Your instructions |
Where a record contains a picture, omit it; otherwise reproduce the listing exactly.

Records for the exercise |

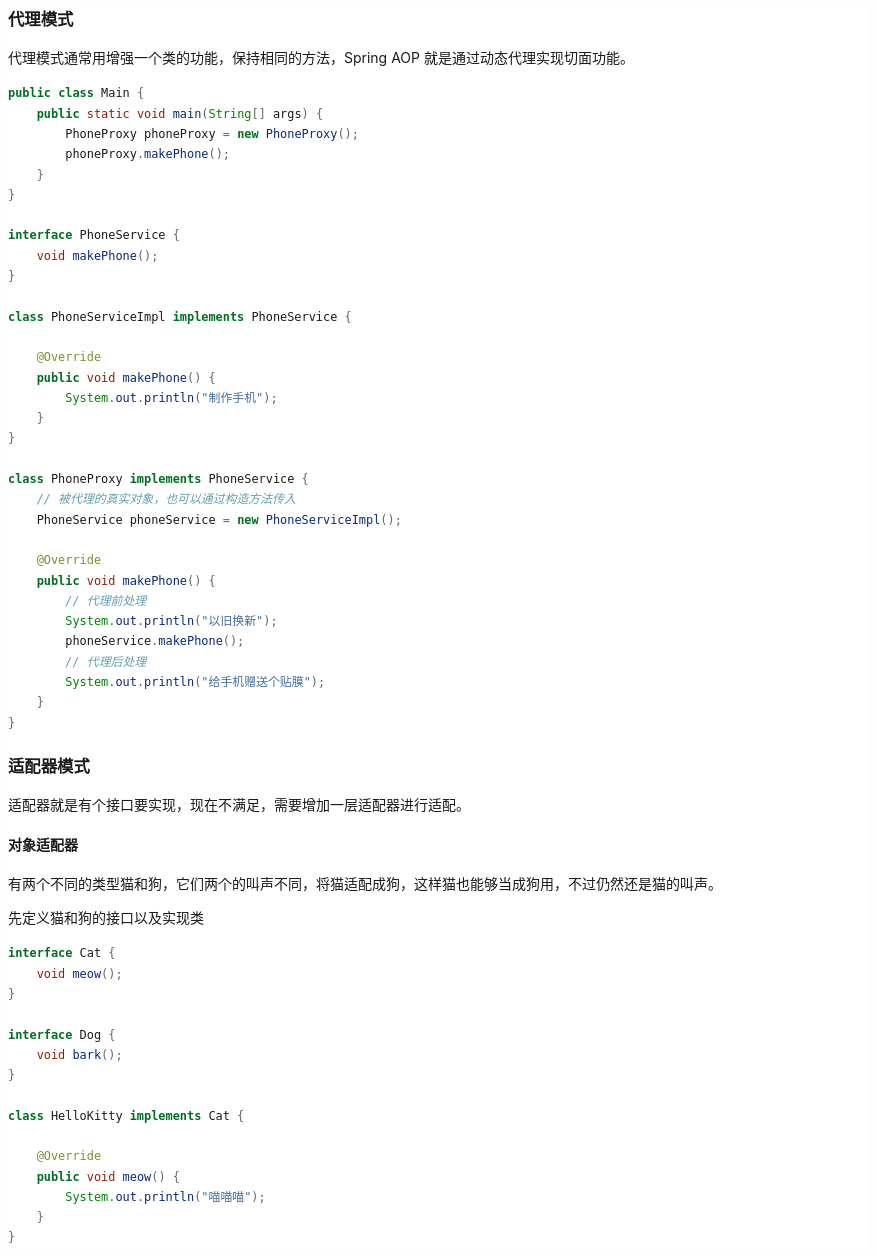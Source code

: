 ### 代理模式

代理模式通常用增强一个类的功能，保持相同的方法，Spring AOP 就是通过动态代理实现切面功能。

``` java
public class Main {
    public static void main(String[] args) {
        PhoneProxy phoneProxy = new PhoneProxy();
        phoneProxy.makePhone();
    }
}

interface PhoneService {
    void makePhone();
}

class PhoneServiceImpl implements PhoneService {

    @Override
    public void makePhone() {
        System.out.println("制作手机");
    }
}

class PhoneProxy implements PhoneService {
    // 被代理的真实对象，也可以通过构造方法传入
    PhoneService phoneService = new PhoneServiceImpl();

    @Override
    public void makePhone() {
        // 代理前处理
        System.out.println("以旧换新");
        phoneService.makePhone();
        // 代理后处理
        System.out.println("给手机赠送个贴膜");
    }
}
```

### 适配器模式

适配器就是有个接口要实现，现在不满足，需要增加一层适配器进行适配。

#### 对象适配器

有两个不同的类型猫和狗，它们两个的叫声不同，将猫适配成狗，这样猫也能够当成狗用，不过仍然还是猫的叫声。

先定义猫和狗的接口以及实现类

``` java
interface Cat {
    void meow();
}

interface Dog {
    void bark();
}

class HelloKitty implements Cat {

    @Override
    public void meow() {
        System.out.println("喵喵喵");
    }
}

```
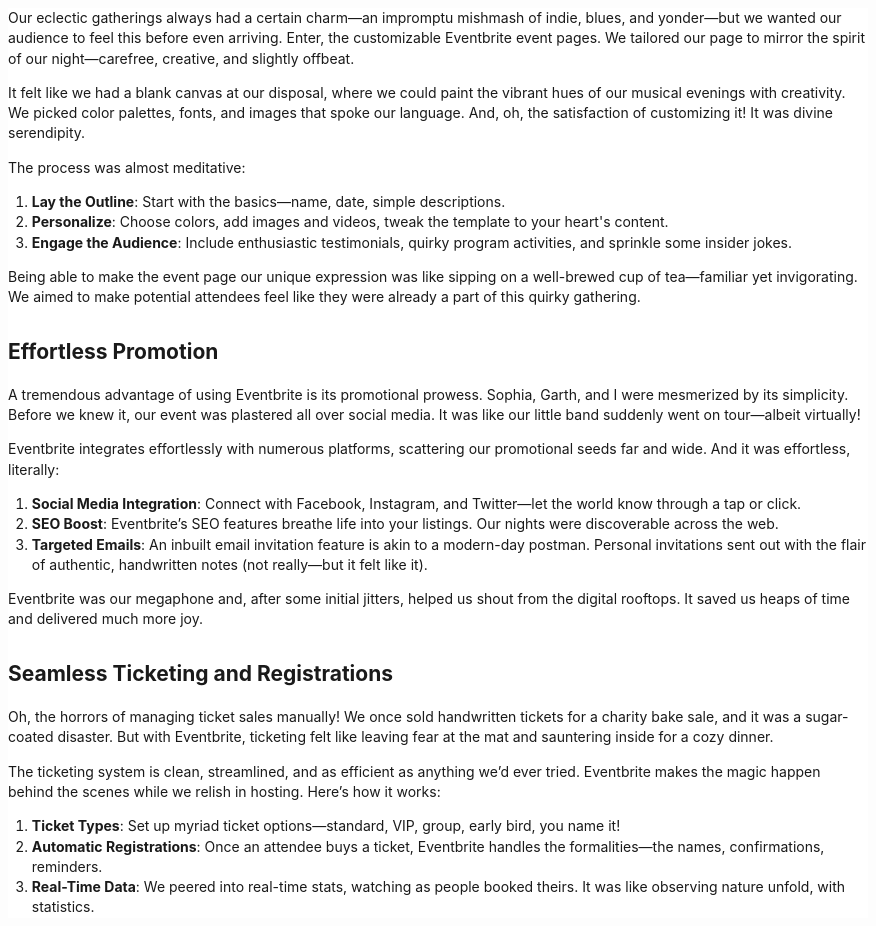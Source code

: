 Our eclectic gatherings always had a certain charm—an impromptu mishmash of indie, blues, and yonder—but we wanted our audience to feel this before even arriving. Enter, the customizable Eventbrite event pages. We tailored our page to mirror the spirit of our night—carefree, creative, and slightly offbeat. 

It felt like we had a blank canvas at our disposal, where we could paint the vibrant hues of our musical evenings with creativity. We picked color palettes, fonts, and images that spoke our language. And, oh, the satisfaction of customizing it! It was divine serendipity. 

The process was almost meditative:

1. **Lay the Outline**: Start with the basics—name, date, simple descriptions.
2. **Personalize**: Choose colors, add images and videos, tweak the template to your heart's content.
3. **Engage the Audience**: Include enthusiastic testimonials, quirky program activities, and sprinkle some insider jokes. 

Being able to make the event page our unique expression was like sipping on a well-brewed cup of tea—familiar yet invigorating. We aimed to make potential attendees feel like they were already a part of this quirky gathering.

## Effortless Promotion

A tremendous advantage of using Eventbrite is its promotional prowess. Sophia, Garth, and I were mesmerized by its simplicity. Before we knew it, our event was plastered all over social media. It was like our little band suddenly went on tour—albeit virtually!

Eventbrite integrates effortlessly with numerous platforms, scattering our promotional seeds far and wide. And it was effortless, literally:

1. **Social Media Integration**: Connect with Facebook, Instagram, and Twitter—let the world know through a tap or click.
2. **SEO Boost**: Eventbrite’s SEO features breathe life into your listings. Our nights were discoverable across the web.
3. **Targeted Emails**: An inbuilt email invitation feature is akin to a modern-day postman. Personal invitations sent out with the flair of authentic, handwritten notes (not really—but it felt like it).

Eventbrite was our megaphone and, after some initial jitters, helped us shout from the digital rooftops. It saved us heaps of time and delivered much more joy. 

## Seamless Ticketing and Registrations

Oh, the horrors of managing ticket sales manually! We once sold handwritten tickets for a charity bake sale, and it was a sugar-coated disaster. But with Eventbrite, ticketing felt like leaving fear at the mat and sauntering inside for a cozy dinner.

The ticketing system is clean, streamlined, and as efficient as anything we’d ever tried. Eventbrite makes the magic happen behind the scenes while we relish in hosting. Here’s how it works:

1. **Ticket Types**: Set up myriad ticket options—standard, VIP, group, early bird, you name it!
2. **Automatic Registrations**: Once an attendee buys a ticket, Eventbrite handles the formalities—the names, confirmations, reminders.
3. **Real-Time Data**: We peered into real-time stats, watching as people booked theirs. It was like observing nature unfold, with statistics.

Reply |
Source code

: ### 代理模式

代理模式通常用增强一个类的功能，保持相同的方法，Spring AOP 就是通过动态代理实现切面功能。

``` java
public class Main {
    public static void main(String[] args) {
        PhoneProxy phoneProxy = new PhoneProxy();
        phoneProxy.makePhone();
    }
}

interface PhoneService {
    void makePhone();
}

class PhoneServiceImpl implements PhoneService {

    @Override
    public void makePhone() {
        System.out.println("制作手机");
    }
}

class PhoneProxy implements PhoneService {
    // 被代理的真实对象，也可以通过构造方法传入
    PhoneService phoneService = new PhoneServiceImpl();

    @Override
    public void makePhone() {
        // 代理前处理
        System.out.println("以旧换新");
        phoneService.makePhone();
        // 代理后处理
        System.out.println("给手机赠送个贴膜");
    }
}
```

### 适配器模式

适配器就是有个接口要实现，现在不满足，需要增加一层适配器进行适配。

#### 对象适配器

有两个不同的类型猫和狗，它们两个的叫声不同，将猫适配成狗，这样猫也能够当成狗用，不过仍然还是猫的叫声。

先定义猫和狗的接口以及实现类

``` java
interface Cat {
    void meow();
}

interface Dog {
    void bark();
}

class HelloKitty implements Cat {

    @Override
    public void meow() {
        System.out.println("喵喵喵");
    }
}

```
Source code

: Our eclectic gatherings always had a certain charm—an impromptu mishmash of indie, blues, and yonder—but we wanted our audience to feel this before even arriving. Enter, the customizable Eventbrite event pages. We tailored our page to mirror the spirit of our night—carefree, creative, and slightly offbeat. 

It felt like we had a blank canvas at our disposal, where we could paint the vibrant hues of our musical evenings with creativity. We picked color palettes, fonts, and images that spoke our language. And, oh, the satisfaction of customizing it! It was divine serendipity. 

The process was almost meditative:

1. **Lay the Outline**: Start with the basics—name, date, simple descriptions.
2. **Personalize**: Choose colors, add images and videos, tweak the template to your heart's content.
3. **Engage the Audience**: Include enthusiastic testimonials, quirky program activities, and sprinkle some insider jokes. 

Being able to make the event page our unique expression was like sipping on a well-brewed cup of tea—familiar yet invigorating. We aimed to make potential attendees feel like they were already a part of this quirky gathering.

## Effortless Promotion

A tremendous advantage of using Eventbrite is its promotional prowess. Sophia, Garth, and I were mesmerized by its simplicity. Before we knew it, our event was plastered all over social media. It was like our little band suddenly went on tour—albeit virtually!

Eventbrite integrates effortlessly with numerous platforms, scattering our promotional seeds far and wide. And it was effortless, literally:

1. **Social Media Integration**: Connect with Facebook, Instagram, and Twitter—let the world know through a tap or click.
2. **SEO Boost**: Eventbrite’s SEO features breathe life into your listings. Our nights were discoverable across the web.
3. **Targeted Emails**: An inbuilt email invitation feature is akin to a modern-day postman. Personal invitations sent out with the flair of authentic, handwritten notes (not really—but it felt like it).

Eventbrite was our megaphone and, after some initial jitters, helped us shout from the digital rooftops. It saved us heaps of time and delivered much more joy. 

## Seamless Ticketing and Registrations

Oh, the horrors of managing ticket sales manually! We once sold handwritten tickets for a charity bake sale, and it was a sugar-coated disaster. But with Eventbrite, ticketing felt like leaving fear at the mat and sauntering inside for a cozy dinner.

The ticketing system is clean, streamlined, and as efficient as anything we’d ever tried. Eventbrite makes the magic happen behind the scenes while we relish in hosting. Here’s how it works:

1. **Ticket Types**: Set up myriad ticket options—standard, VIP, group, early bird, you name it!
2. **Automatic Registrations**: Once an attendee buys a ticket, Eventbrite handles the formalities—the names, confirmations, reminders.
3. **Real-Time Data**: We peered into real-time stats, watching as people booked theirs. It was like observing nature unfold, with statistics.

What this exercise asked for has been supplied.